======== AVAILABLE DATA

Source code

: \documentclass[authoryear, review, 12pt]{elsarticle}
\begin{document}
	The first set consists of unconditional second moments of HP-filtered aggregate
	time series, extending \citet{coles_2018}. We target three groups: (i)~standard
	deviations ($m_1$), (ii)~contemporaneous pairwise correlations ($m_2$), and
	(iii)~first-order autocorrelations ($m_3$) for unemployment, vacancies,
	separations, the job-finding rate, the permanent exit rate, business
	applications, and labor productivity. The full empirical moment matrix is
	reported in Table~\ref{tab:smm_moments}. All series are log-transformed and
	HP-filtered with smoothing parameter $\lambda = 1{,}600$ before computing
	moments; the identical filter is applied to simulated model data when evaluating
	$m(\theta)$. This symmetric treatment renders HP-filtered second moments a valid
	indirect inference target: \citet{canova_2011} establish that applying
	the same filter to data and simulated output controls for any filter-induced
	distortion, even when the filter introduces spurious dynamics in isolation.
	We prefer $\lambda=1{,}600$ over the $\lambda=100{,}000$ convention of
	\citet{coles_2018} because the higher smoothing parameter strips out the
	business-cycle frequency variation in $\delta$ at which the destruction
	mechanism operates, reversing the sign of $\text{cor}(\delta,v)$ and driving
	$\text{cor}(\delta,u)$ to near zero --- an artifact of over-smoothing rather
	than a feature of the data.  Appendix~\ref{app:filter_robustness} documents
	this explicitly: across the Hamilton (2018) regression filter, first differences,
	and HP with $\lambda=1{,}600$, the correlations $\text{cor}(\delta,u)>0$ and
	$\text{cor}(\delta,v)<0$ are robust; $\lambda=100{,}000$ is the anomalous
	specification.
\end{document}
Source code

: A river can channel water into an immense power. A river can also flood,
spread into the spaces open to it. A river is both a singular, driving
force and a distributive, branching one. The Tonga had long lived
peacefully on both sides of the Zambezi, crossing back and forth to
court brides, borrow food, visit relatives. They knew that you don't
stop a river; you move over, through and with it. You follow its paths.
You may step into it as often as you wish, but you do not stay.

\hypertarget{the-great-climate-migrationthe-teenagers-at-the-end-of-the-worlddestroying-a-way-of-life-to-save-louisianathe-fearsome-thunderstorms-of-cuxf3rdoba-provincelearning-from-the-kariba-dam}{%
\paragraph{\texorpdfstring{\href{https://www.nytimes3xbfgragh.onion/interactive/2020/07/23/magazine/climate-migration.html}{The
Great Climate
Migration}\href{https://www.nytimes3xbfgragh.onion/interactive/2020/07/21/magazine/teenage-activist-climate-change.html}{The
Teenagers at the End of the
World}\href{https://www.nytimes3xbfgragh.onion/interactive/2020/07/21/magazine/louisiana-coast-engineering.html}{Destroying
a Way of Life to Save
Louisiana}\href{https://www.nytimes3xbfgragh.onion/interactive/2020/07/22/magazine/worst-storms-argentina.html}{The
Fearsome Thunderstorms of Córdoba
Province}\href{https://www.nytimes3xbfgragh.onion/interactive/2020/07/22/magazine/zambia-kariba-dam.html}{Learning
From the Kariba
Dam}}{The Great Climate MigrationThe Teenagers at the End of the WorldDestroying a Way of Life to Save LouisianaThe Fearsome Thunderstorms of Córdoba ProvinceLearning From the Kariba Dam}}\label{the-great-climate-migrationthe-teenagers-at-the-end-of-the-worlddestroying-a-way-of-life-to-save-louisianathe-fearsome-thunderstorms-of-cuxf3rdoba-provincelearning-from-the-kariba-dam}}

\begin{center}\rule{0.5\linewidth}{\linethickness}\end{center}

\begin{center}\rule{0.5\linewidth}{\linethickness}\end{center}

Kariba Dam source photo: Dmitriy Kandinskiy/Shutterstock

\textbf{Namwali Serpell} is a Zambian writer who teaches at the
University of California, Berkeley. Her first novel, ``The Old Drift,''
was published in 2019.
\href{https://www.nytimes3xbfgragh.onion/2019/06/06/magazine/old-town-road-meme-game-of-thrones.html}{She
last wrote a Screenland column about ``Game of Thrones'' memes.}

================

** BRIEF **
Extract all lines from the material above that include the word "driving".

** RESULT OF THE EXERCISE **
	mechanism operates, reversing the sign of $\text{cor}(\delta,v)$ and driving
spread into the spaces open to it. A river is both a singular, driving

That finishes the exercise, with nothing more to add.